### Task description
For the listing underneath, give the count of lines containing the string "Comprehensive" and nothing further.

### Provided data
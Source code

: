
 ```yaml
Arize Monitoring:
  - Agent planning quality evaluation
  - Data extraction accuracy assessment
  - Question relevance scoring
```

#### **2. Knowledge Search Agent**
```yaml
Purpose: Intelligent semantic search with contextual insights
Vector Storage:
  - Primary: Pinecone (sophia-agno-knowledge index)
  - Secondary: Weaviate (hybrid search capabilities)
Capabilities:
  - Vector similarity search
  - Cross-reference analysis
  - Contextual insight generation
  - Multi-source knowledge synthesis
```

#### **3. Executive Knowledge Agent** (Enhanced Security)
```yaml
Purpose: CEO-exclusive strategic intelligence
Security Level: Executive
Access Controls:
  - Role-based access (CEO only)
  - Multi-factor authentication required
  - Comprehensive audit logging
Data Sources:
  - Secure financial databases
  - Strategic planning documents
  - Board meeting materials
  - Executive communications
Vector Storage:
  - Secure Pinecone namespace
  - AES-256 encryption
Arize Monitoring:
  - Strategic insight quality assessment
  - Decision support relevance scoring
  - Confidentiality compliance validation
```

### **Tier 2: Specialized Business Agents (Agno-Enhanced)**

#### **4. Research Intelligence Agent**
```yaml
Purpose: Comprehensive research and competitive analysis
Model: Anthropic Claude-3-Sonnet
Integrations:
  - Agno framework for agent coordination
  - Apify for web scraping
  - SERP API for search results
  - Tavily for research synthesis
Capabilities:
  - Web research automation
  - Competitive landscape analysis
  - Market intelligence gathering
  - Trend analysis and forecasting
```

### Exercise result
2